■ **Description of the task**
Below is a listing; reproduce exactly its lines from the one containing "- **Efecto**: Rayos aleatorios en el área" to its last line, both ends kept, and no other lines.

■ **Data supplied**
/---
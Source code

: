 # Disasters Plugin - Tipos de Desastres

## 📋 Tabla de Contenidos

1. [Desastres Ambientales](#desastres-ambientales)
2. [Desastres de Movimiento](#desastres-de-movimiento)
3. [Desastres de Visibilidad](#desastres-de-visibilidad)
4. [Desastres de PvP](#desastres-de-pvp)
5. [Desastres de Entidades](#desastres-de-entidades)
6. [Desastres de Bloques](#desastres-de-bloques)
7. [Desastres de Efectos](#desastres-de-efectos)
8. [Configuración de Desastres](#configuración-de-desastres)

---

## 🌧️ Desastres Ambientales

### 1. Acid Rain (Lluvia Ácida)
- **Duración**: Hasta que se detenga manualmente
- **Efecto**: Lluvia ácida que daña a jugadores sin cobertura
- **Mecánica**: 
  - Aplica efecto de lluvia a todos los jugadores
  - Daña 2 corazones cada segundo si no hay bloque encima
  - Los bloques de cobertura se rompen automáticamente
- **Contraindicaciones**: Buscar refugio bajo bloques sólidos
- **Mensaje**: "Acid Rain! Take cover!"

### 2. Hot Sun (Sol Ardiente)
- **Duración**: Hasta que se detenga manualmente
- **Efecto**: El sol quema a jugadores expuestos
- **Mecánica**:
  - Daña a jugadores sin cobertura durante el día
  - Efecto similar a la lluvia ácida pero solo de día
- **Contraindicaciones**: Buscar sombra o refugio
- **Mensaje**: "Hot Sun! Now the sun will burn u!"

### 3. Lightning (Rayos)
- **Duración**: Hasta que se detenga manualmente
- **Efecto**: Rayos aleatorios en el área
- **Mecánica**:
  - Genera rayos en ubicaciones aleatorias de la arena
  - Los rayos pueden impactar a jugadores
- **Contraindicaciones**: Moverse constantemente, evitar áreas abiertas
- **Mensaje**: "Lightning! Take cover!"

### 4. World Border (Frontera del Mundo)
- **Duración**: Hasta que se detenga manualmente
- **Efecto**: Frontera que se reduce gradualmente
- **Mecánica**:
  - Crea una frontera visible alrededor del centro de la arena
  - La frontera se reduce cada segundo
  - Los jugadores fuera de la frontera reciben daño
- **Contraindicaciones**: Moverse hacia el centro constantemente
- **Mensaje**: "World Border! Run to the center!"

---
\---
■ **Response below**
- **Efecto**: Rayos aleatorios en el área
- **Mecánica**:
  - Genera rayos en ubicaciones aleatorias de la arena
  - Los rayos pueden impactar a jugadores
- **Contraindicaciones**: Moverse constantemente, evitar áreas abiertas
- **Mensaje**: "Lightning! Take cover!"

### 4. World Border (Frontera del Mundo)
- **Duración**: Hasta que se detenga manualmente
- **Efecto**: Frontera que se reduce gradualmente
- **Mecánica**:
  - Crea una frontera visible alrededor del centro de la arena
  - La frontera se reduce cada segundo
  - Los jugadores fuera de la frontera reciben daño
- **Contraindicaciones**: Moverse hacia el centro constantemente
- **Mensaje**: "World Border! Run to the center!"

---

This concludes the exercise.